However, these depictions reveal much more than the often
abstract and ahistorical meditations on Jesus' suffering
that are rampant in theologies of Christendom. This abstract
sacrificial Jesus who dies for the sins of the world was
recently depicted in Mel Gibson's religious splatter flick, The
Passion of the Christ (2004).30 Unlike
the theologies of the cross mentioned above, Gibson highlights
a Medieval notion of expiatory satisfaction, which is based
on a feudal juridical notions of corporal punishment as
a means of reconciliation with a dishonoured lord. Hence,
if G*d is dishonoured by the sin of Adam, the second Adam
(Jesus) can only make satisfaction for this dishonour through
corporal suffering. This is a theology that presupposes
corporal punishment as the proper means of reconciliation
within a feudal system. In theological terms, the idea of suffering
as submissive endurance becomes salvific, which can
translate to the more vulnerable of the world as a call
to carry their crosses like Jesus in hopeful resignation.
In some of its forms, expiatory satisfaction is a theology
of empire that seeks to teach the oppressed to accept their
suffering in this world as a means toward happiness in the
next world. The framework of this theology is dictated by
a feudal world with very few possibilities for those at
the bottom of its hierarchical structure. Thus, the lowly
of feudal times were called upon to prepare a better place
in another world: heaven. But for the oppressed and marginalized
in places such as Latin America, the horrific depictions
of Jesus' suffering are resonant depictions of a crucified
people suffering in the work of liberation because
of the many systemic crucifixions that occur everyday in
the world. Moreover, these depictions stem out of a profound
theology—and a concrete historical experience—about
where G*d is found in the world: on the crosses of history.

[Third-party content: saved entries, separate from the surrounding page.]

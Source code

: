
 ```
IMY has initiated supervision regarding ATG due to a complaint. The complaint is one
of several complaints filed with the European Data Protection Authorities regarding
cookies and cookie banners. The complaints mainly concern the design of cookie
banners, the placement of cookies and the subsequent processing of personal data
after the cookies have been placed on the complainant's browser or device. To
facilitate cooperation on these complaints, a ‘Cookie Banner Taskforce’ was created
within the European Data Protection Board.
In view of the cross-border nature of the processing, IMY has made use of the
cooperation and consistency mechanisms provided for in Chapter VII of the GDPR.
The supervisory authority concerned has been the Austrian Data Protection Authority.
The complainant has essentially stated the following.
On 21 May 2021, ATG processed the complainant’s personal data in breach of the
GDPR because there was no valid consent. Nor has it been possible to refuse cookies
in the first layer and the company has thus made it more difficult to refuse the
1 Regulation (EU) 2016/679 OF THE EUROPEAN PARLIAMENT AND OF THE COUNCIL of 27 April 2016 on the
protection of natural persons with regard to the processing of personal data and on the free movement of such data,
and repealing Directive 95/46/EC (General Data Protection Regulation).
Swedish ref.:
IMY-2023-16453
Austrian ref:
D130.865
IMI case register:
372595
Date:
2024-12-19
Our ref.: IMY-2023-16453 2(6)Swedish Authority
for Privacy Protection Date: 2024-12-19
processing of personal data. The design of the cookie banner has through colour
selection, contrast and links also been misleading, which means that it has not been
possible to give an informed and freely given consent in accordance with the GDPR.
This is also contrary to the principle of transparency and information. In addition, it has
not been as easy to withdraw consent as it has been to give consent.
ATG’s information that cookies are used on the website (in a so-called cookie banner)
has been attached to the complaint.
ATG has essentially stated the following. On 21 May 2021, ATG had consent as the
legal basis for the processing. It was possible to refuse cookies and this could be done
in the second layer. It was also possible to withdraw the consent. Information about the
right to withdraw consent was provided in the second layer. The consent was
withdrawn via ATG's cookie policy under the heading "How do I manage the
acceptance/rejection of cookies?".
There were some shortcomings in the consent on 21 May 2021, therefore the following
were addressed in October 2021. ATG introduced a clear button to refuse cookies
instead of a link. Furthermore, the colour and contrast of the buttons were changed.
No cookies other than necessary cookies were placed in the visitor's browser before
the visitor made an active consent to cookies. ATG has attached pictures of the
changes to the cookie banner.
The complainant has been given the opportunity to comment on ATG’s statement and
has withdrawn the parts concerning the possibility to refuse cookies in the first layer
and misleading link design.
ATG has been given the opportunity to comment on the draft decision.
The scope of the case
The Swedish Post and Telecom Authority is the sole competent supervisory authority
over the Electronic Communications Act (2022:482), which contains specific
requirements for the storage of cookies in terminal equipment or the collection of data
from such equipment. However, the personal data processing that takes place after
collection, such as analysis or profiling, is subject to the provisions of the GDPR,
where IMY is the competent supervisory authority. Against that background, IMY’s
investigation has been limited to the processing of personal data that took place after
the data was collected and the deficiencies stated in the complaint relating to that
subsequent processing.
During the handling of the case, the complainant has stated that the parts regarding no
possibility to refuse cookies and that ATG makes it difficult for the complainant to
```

Such a crucified G*d is thus understood to share the
fate of victims, in solidarity with their plight, shouldering
their burdens, and in compassionate (from the Latin: to
suffer with) resistance to the systems that thrive off their
suffering. This is not a sadistic G*d who revels in submissive
suffering, as in the theology of expiatory satisfaction
mentioned above, but a G*d who willfully partakes in the
sufferings of the world out of solidarity with crucified
peoples.
[24] The horror of oppression is the context in which liberation
theologies have been conceived and continue to develop.
And the cross is the central symbol for a people living
in the parched desert of systemic poverty and exclusion.
While Pieris is right to claim that liberationists have
made the theologia crucis central again in post-Vatican
II Catholic theology, his statement nonetheless overlooks
the theologies of the cross that have always existed and
continue to flourish within the popular religious practices
of the poor. The cross (with Mary and the Saints) is a locus
theologicus of popular Catholicism. In Perú for
example, especially among the Quechuan and Aymaran peoples
of the Andes, the cross is a symbol with rich multiplicities
of meaning shifting according to context. The cross can
stand for fertility and protect the crops in one context,
in another context, it can protect a community that has "illegally" taken
over a piece of land because of forced migrations. If the
cross stands for protection, it is because the man of sorrows
stands with those who need protection from hostile forces
that threaten to engulf them. Hence, the crucified Jesus,
the man of sorrows, usually represented in horrible pain,
is also the divine Christ, whose innocent suffering at the
hands of his oppressors is imbued with dramatic ultimacy.
[25] And drama has much to do with the way Jesus' passion
is experienced by the people in popular religious practices.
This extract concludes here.